Record excerpts below:

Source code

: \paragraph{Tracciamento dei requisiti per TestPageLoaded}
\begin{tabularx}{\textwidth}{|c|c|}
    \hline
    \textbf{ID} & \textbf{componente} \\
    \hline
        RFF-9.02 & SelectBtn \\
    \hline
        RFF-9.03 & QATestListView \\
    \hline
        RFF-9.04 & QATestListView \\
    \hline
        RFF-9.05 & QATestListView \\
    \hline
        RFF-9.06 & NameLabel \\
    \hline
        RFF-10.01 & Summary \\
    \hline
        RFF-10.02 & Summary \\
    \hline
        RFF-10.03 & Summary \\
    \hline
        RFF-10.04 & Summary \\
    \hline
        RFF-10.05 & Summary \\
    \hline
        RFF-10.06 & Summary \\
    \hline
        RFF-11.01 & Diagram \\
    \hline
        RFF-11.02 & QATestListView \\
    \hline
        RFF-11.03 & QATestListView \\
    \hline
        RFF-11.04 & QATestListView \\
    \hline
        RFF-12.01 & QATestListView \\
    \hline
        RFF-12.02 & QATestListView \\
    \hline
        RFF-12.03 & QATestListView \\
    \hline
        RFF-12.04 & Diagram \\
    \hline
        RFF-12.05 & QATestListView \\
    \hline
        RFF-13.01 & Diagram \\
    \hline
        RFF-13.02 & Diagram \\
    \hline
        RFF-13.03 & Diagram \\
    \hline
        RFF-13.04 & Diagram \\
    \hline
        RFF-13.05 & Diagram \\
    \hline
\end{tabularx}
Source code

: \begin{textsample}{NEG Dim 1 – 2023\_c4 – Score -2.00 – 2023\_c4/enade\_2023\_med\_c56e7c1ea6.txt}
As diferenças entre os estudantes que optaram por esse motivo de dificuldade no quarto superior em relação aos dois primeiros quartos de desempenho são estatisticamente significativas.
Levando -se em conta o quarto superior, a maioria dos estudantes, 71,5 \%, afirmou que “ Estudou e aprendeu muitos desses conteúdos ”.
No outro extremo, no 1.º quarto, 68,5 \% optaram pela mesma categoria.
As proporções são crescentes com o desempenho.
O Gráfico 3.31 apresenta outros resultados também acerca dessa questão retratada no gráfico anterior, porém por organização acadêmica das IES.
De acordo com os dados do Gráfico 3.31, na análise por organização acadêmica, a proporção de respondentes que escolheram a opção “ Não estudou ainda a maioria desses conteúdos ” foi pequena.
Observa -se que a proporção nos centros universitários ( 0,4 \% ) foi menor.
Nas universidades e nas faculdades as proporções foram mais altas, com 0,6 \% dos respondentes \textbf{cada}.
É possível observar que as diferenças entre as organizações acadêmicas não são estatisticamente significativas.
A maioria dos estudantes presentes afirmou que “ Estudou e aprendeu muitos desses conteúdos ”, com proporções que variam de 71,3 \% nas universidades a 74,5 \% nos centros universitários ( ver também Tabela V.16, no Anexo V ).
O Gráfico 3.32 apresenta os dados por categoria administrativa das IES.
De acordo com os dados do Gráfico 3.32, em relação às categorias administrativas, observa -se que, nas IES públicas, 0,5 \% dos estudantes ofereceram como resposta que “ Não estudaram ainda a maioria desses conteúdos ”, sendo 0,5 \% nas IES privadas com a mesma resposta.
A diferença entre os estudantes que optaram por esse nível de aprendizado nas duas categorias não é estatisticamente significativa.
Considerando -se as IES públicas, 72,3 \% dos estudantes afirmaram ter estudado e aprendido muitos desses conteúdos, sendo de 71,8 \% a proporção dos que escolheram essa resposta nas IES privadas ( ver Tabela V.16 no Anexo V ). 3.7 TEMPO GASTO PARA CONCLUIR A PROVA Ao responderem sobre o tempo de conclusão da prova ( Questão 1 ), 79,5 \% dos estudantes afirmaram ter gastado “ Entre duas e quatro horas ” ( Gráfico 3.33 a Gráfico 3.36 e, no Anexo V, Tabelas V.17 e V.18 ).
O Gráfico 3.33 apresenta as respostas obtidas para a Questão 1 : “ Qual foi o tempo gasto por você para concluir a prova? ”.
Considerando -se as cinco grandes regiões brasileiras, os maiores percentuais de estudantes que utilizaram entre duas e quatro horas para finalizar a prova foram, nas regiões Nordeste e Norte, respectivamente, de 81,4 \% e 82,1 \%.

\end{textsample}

End of Record excerpts.

> [Task item] Repeat exactly, and only, the lines of the records above, starting with the line that contains "As proporções são" and ending with the final line, both included.

> [Result below]
As proporções são crescentes com o desempenho.
O Gráfico 3.31 apresenta outros resultados também acerca dessa questão retratada no gráfico anterior, porém por organização acadêmica das IES.
De acordo com os dados do Gráfico 3.31, na análise por organização acadêmica, a proporção de respondentes que escolheram a opção “ Não estudou ainda a maioria desses conteúdos ” foi pequena.
Observa -se que a proporção nos centros universitários ( 0,4 \% ) foi menor.
Nas universidades e nas faculdades as proporções foram mais altas, com 0,6 \% dos respondentes \textbf{cada}.
É possível observar que as diferenças entre as organizações acadêmicas não são estatisticamente significativas.
A maioria dos estudantes presentes afirmou que “ Estudou e aprendeu muitos desses conteúdos ”, com proporções que variam de 71,3 \% nas universidades a 74,5 \% nos centros universitários ( ver também Tabela V.16, no Anexo V ).
O Gráfico 3.32 apresenta os dados por categoria administrativa das IES.
De acordo com os dados do Gráfico 3.32, em relação às categorias administrativas, observa -se que, nas IES públicas, 0,5 \% dos estudantes ofereceram como resposta que “ Não estudaram ainda a maioria desses conteúdos ”, sendo 0,5 \% nas IES privadas com a mesma resposta.
A diferença entre os estudantes que optaram por esse nível de aprendizado nas duas categorias não é estatisticamente significativa.
Considerando -se as IES públicas, 72,3 \% dos estudantes afirmaram ter estudado e aprendido muitos desses conteúdos, sendo de 71,8 \% a proporção dos que escolheram essa resposta nas IES privadas ( ver Tabela V.16 no Anexo V ). 3.7 TEMPO GASTO PARA CONCLUIR A PROVA Ao responderem sobre o tempo de conclusão da prova ( Questão 1 ), 79,5 \% dos estudantes afirmaram ter gastado “ Entre duas e quatro horas ” ( Gráfico 3.33 a Gráfico 3.36 e, no Anexo V, Tabelas V.17 e V.18 ).
O Gráfico 3.33 apresenta as respostas obtidas para a Questão 1 : “ Qual foi o tempo gasto por você para concluir a prova? ”.
Considerando -se as cinco grandes regiões brasileiras, os maiores percentuais de estudantes que utilizaram entre duas e quatro horas para finalizar a prova foram, nas regiões Nordeste e Norte, respectivamente, de 81,4 \% e 82,1 \%.

\end{textsample}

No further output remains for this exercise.